Once upon a time the roads were filled with more colours
than Joseph’s Dreamcoat. Every car park and dealership looked like the paint
swatch section in your local Wickes. Back then car colours were fun and bright and
stood out: blues, greens, reds, browns and yellows. Growing up, we’d play Yellow Car, which was basically punching your mates every time a lemon-coloured car
drove past. Some did yellow mini, but they were too few
and far between. But nowadays it’s nigh-on impossible. If you played grey car, on the other hand, you’d be very sore. Go into a car park today and you’re met
with rows of monochromatic colours, like someone’s turned the colour filter to
black and white, with the occasional bright red or blue car dotted amongst
these black and white crossover SUVs. It seems then, all the cars have grown up
and lost their colour.
I’ve always loved owning bright coloured cars. My first car was a baby blue Mazda 323 with a 1.6-litre gem of an engine that, for some reason loved to chew through its alternator belts, leaving me stranded in the middle of rural nowhere or stuck under an overpass in the middle of Bristol on an icy cold day. After the Mazda went to be made into cider cans, I bought a deep metallic green Vauxhall Corsa C with a teeny one-litre 3-cylinder engine that Vauxhall insisted was blue. It just wasn’t. It was a fantastic green too. After a thorough polish and wax, it would glow like something you'd find in a showroom. Well, apart from the lacquer peel on the roof, but we won’t talk about that. I then went on to own a bright blue Peugeot 206 with a tiny 1.1 litre engine and some of the softest seats I’ve ever had in any car. Even growing up I was around bright cars. My grandmother had a red MK1 VW Polo and then a faded red Vauxhall Nova, and the family car was a second-generation Renault Espace with blue and purple pearlescent paint, and even up until recently Dad has always had fun-coloured cars, even owning a bright cherry red Toyota MR2 MK1, which he swapped for an equally red Audi TT convertible.
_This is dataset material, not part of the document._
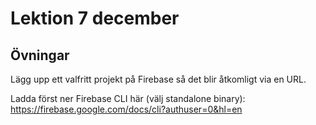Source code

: # Lektion 7 december

## Övningar

Lägg upp ett valfritt projekt på Firebase så det blir åtkomligt via en URL.

Ladda först ner Firebase CLI här (välj standalone binary): https://firebase.google.com/docs/cli?authuser=0&hl=en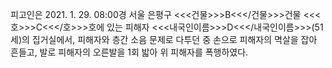 피고인은 2021. 1. 29. 08:00경 서울 은평구 <<<건물>>>B<<</건물>>>건물 <<<호>>>C<<</호>>>호에 있는 피해자 <<<내국인이름>>>D<<</내국인이름>>>(51세)의 집거실에서, 피해자와 층간 소음 문제로 다투던 중 손으로 피해자의 멱살을 잡아 흔들고, 발로 피해자의 오른발을 1회 밟아 위 피해자를 폭행하였다.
There’s something fun about owning a bright coloured car. They polish up well, giving them an eye-catching shine, meaning that even the slower, less interesting nugget cars can still grab your attention. It gives the car more of a personality and individuality too. They’re also easy to find in a car park as well, in my case usually meaning looking for the shiny nugget amongst the more practical, neutral cars.
Now I feel qualified to moan about the dull-coloured cars, because I too have reluctantly ended up joining the dull-car-colour club. I now drive a silver Hyundai because I needed a practical estate. Don’t worry though, I’m considering having it wrapped British Racing Green. I did want a 21-plate Corsa D in bright orange, because I’ve always been a fan of the Corsa, right up until I found out that the petrol engine I wanted to get it with used a wet belt.
You see, lately I’ve really been noticing a shift that until now has passed me by. It seems that every single car on the road has had its saturation turned down to zero, and now primer and base colours are the in thing. Dealerships have gone from roadside rainbows to minimalist collages with blacks, whites and primer greys mixed together, with only the odd splash of colour here and there.
My question now, though, is, how long will this last? Is the future as monochrome as a Charlie Chaplin film, or is the dull-colour car fad just a phase that will pass? I guess only time will tell, but I for one hope that by the end of it the roads won’t be totally jam-packed with base-coloured cars, and the roads will go back to being lined with exotic vivid colours.